Охотник покачал головой:

— Ни в коем случае' Ради его же блага! Мы намеренно выбрали этот необитаемый остров. Иначе Фрам может наткнуться на охотника, ж тот его убьёт. Фрам ведь не привык бояться людей, он не станет ни защищаться, пи убегать; он поднимется на задние лапы и пойдёт знакомиться — прямо навстречу пуле... Нам его жалко! Мы даём ему время — пусть немного одичает.

— И всё же вы меня не убедили,— не унималась покровительница Фрама.— Невероятно, чтобы в такой пустыне Фраму было хорошо!

— К чему спорить, хорошо или дурно мы поступаем. Поглядите на Фрама! Он убедит вас лучше меня. Смотрите, как он волнуется, не находит себе места! Медведь отлично понимает, что из-за него остановился пароход, что он вот-вот окажется на острове, и просит нас поторопиться!..

Фрам и вправду не находил себе места. Он то и дело вставал на задние лапы, втягивал ноздрями морозный воздух. Пристально смотрел на остров. Потом снова опускался на четвереньки и спешил к матросам, которые гремели цепями и тросами, готовя шлюпку к спуску на воду.

Медведь толкал матросов мордой, урчал и опять смотрел на остров, стоя на задних лапах. Потом снова опускался на четвереньки.

Фрам напоминал человека на вокзале: он потерял терпение, дожидаясь опаздывающего поезда; он то и дело выбегает на перрон поглядеть, не показался ли паровоз. Смотрит на часы и пристаёт к начальнику станции с расспросами...

Наконец матросы спустили шлюпку.

Умелый акробат Фрам ловко сбежал по верёвочной лестнице.

— Господин Фрам не очень-то вежлив! — разочарованно воскликнула молодая женщина.— Вот уж не ожидала... Даже не попрощался.

— Его можно понять! — заступился за медведя капитан.— Пришла пора отбросить учтивость и вежливость, Фрам научился им у нас. Вряд ли они ему понадобятся в эдакой пустыне...

Фрам и в самом деле забыл про вежливость.

Он не простился с пассажирами — а они так любили и баловали его,— не оглянулся на их оклики. Примостившись в шлюпке, он повернулся спиной к пароходу и туристам на палубе.

Пассажиры приготовили фотоаппараты.

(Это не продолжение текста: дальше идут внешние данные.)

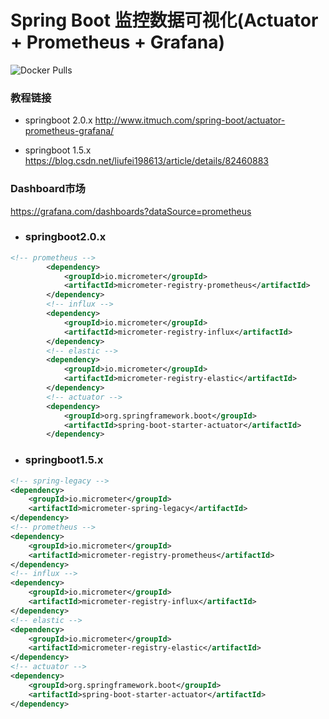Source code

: # Spring Boot 监控数据可视化(Actuator + Prometheus + Grafana)

![Docker Pulls](https://img.shields.io/docker/pulls/nacos/nacos-server.svg?maxAge=60480)

### 教程链接
- springboot 2.0.x
http://www.itmuch.com/spring-boot/actuator-prometheus-grafana/

- springboot 1.5.x
https://blog.csdn.net/liufei198613/article/details/82460883



### Dashboard市场
https://grafana.com/dashboards?dataSource=prometheus


- ### springboot2.0.x
```xml
<!-- prometheus -->
        <dependency>
            <groupId>io.micrometer</groupId>
            <artifactId>micrometer-registry-prometheus</artifactId>
        </dependency>
        <!-- influx -->
        <dependency>
            <groupId>io.micrometer</groupId>
            <artifactId>micrometer-registry-influx</artifactId>
        </dependency>
        <!-- elastic -->
        <dependency>
            <groupId>io.micrometer</groupId>
            <artifactId>micrometer-registry-elastic</artifactId>
        </dependency>
        <!-- actuator -->
        <dependency>
            <groupId>org.springframework.boot</groupId>
            <artifactId>spring-boot-starter-actuator</artifactId>
        </dependency>
```

- ### springboot1.5.x
```xml
<!-- spring-legacy -->
<dependency>
    <groupId>io.micrometer</groupId>
    <artifactId>micrometer-spring-legacy</artifactId>
</dependency>
<!-- prometheus -->
<dependency>
    <groupId>io.micrometer</groupId>
    <artifactId>micrometer-registry-prometheus</artifactId>
</dependency>
<!-- influx -->
<dependency>
    <groupId>io.micrometer</groupId>
    <artifactId>micrometer-registry-influx</artifactId>
</dependency>
<!-- elastic -->
<dependency>
    <groupId>io.micrometer</groupId>
    <artifactId>micrometer-registry-elastic</artifactId>
</dependency>
<!-- actuator -->
<dependency>
    <groupId>org.springframework.boot</groupId>
    <artifactId>spring-boot-starter-actuator</artifactId>
</dependency>
```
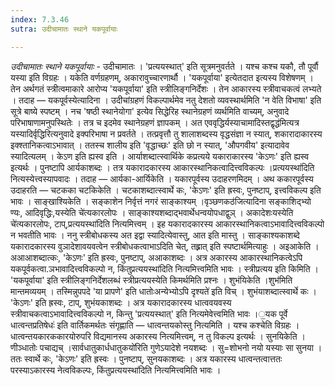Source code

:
 ```yaml
---
index: 7.3.46
sutra: उदीचामातः स्थाने यकपूर्वायाः

---
```

_उदीचामातः स्थाने यकपूर्वायाः_ - उदीचामातः । 'प्रत्ययस्थात्' इति सूत्रमनुवर्तते । यश्च कश्च यकौ, तौ पूर्वौ यस्या इति विग्रहः । यकेति वर्णग्रहणम्, अकारावुच्चारणार्थौ । 'यकपूर्वाया' इत्येतदात इत्यस्य विशेषणम् । तेन अर्थगतं स्त्रीत्वमाकारे आरोप्य 'यकपूर्वाया' इति स्त्रीलिङ्गनिर्देशः । तेन आकारस्य स्त्रीवाचकत्वं लभ्यते । तदाह — यकपूर्वस्येत्यादिना । उदीचांग्रहणं विकल्पार्थमेव नतु देशतो व्यवस्थार्थमिति 'न वेति विभाषा' इति सूत्रे बाष्ये स्पष्टम् । नच 'षष्ठी स्थानेयोगा' इत्येव सिद्धेरिह स्थानेग्रहणं व्यर्थमिति वाच्यम्, अनुवादे परिभाषाणामनुपस्थितेः । तत्र च इदमेव स्थानेग्रहणं ज्ञापकम् । अत एववृद्धिर्यस्याचामादिस्तद्वृद्ध॑मित्यत्र यस्यादिर्वृद्धिरित्यनुवादे इक्परिभाषा न प्रवर्तते । तत्प्रवृत्तौ तु शालाशब्दस्य वृद्धसंज्ञा न स्यात्, शकारादाकारस्य इक्श्तानिकत्वाऽभावात् । ततस्च शालीय इति 'वृद्धाच्छः' इति छो न स्यात्, 'औपगवीय' इत्यादावेव स्यादित्यलम् । केऽण इति ह्यस्व इति । आर्याशब्दात्स्वार्थिके कप्रत्यये यकाराकारस्य 'केऽणः' इति ह्यस्व इत्यर्थः । पुनष्टापि आर्यकाशब्दः । तत्र यकारादकारस्य आकारस्थानिकत्वादित्त्वविकल्पः ।प्रत्ययस्था॑दिति नित्यस्येत्त्वस्यापवादः । तदाह — आर्यका-आर्यिकेति । यकारपूर्वस्य उदाहरणमिदम् । अथ ककारपूर्वस्य उदाहरति — चटकका चटकिकेति । चटकाशब्दात्स्वार्थे कः, 'केऽणः' इति ह्रस्वः, पुनष्टाप्, इत्त्वविकल्प इति भावः । साङ्खाश्यिकेति । सङ्काशेन निर्वृत्तं नगरं साङ्काश्यम् ।वृञ्छणकठ॑जित्यादिना सङ्काशिद्भ्यो ण्यः, आदिवृद्धिः,यस्येति चे॑त्यकारलोपः । साङ्काश्यशब्दाद्भवार्थेधन्वयोपधाद्वुञ् । अकादेशःयस्येति चे॑त्यकारलोपः, टाप्,प्रत्ययस्था॑दिति नित्यमित्त्वम् । इह यकारादकारस्य आकारस्थानिकत्वाऽभावादित्त्वविकल्पो न भवतीति भावः । ननु स्त्रीबोधकस्य अत इद्वा स्यादित्येवास्तु, आत इति मास्तु । साङ्काश्यकाशब्दे यकारादकारस्य वुञादेशावयवत्वेन स्त्रीबोधकत्वाभाऽदिति चेत्, तह्र्रात् इति स्पष्टार्थमित्याहुः । अइआकेति । अआआशब्दात्कः, 'केऽणः' इति ह्रस्वः, पुनष्टाप्, अआकाशब्दः । अत्र अकारस्य आकारस्थानिकत्वेऽपि यकपूर्वकत्वा.ञभावादित्त्वविकल्पो न, किंतुप्रत्ययस्था॑दिति नित्यमित्त्वमिति भावः । स्त्रीप्रत्यय इति किमिति । 'यकपूर्वाया' इति स्त्रीलिङ्गनिर्देशलब्धं स्त्रीप्रत्ययस्येति किमर्थमिति प्रश्नः । शुभंयिकेति ।शुभ॑मिति मान्तमव्ययम् । तस्मिन्नुपपदे 'या प्रापणे' इति धातोःअन्येभ्योऽपि दृश्यते॑ इति विच् । शुभंयाशब्दात्स्वार्थे कः । 'केऽणः' इति ह्रस्वः, टाप्, शुभंयकाशब्दः । अत्र यकारादकारस्य धात्ववयवस्य स्त्रीवाचकत्वाऽभावादित्त्वविकल्पो न, किन्तु 'प्रत्ययस्थात्' इति नित्यमेवेत्त्वमिति भावः ।॒यक पूर्वे धात्वन्तप्रतिषेधः॑ इति वार्तिकमर्थतः संगृह्णाति — धात्वन्तयकोस्तु नित्यमिति । यश्च कश्चेति विग्रहः । धात्वन्तयकारककारयोरुपरि विद्यमानस्य अकारस्य नित्यमित्त्वम्, न तु विकल्प इत्यर्थः । सुनयिकेति । णीञ्धातोः पचाद्यच् ।सार्वधातुकार्धधातुकयो॑रिति गुणेऽयादेशे नयशब्दः । सु=शोभनो नयो यस्याः सा सुनया । ततः स्वार्थे कः, 'केऽणः' इति ह्रस्वः । पुनष्टाप्, सुनयकाशब्दः । अत्र यकारस्य धात्वन्तत्वात्ततः परस्याऽकारस्य नेत्वविकल्पः, किंतुप्रत्ययस्था॑दिति नित्यमित्त्वमिति भावः ।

Был тут даже кинооператор, лихорадочно крутивший ручку кинокамеры,— он хотел снять на плёнку расставание учёного медведя Фрама с людьми и цивилизацией.

Все звали Фрама, кричали, махали платками. Но медведь ни на что не обращал внимания. Возможно, он и не слышал этих криков. Он жадно смотрел на ледяной заснеженный остров, так похожий на тот, где диким медвежонком он впервые увидел полярное солнце. Медведь тихо удовлетворённо урчал, словно мурлыкала громадная кошка, сытая и избалованная.

Шлюпка остановилась у отвесной ледяной скалы.

— Это обрыв, а не берег! — сказал один из гребцов.— Заберётся он на него?

— Запросто! — возразил другой.— Что ты причитаешь, как та молодая особа... Не забывай, что, кроме врождённой сноровки, он ещё и циркач!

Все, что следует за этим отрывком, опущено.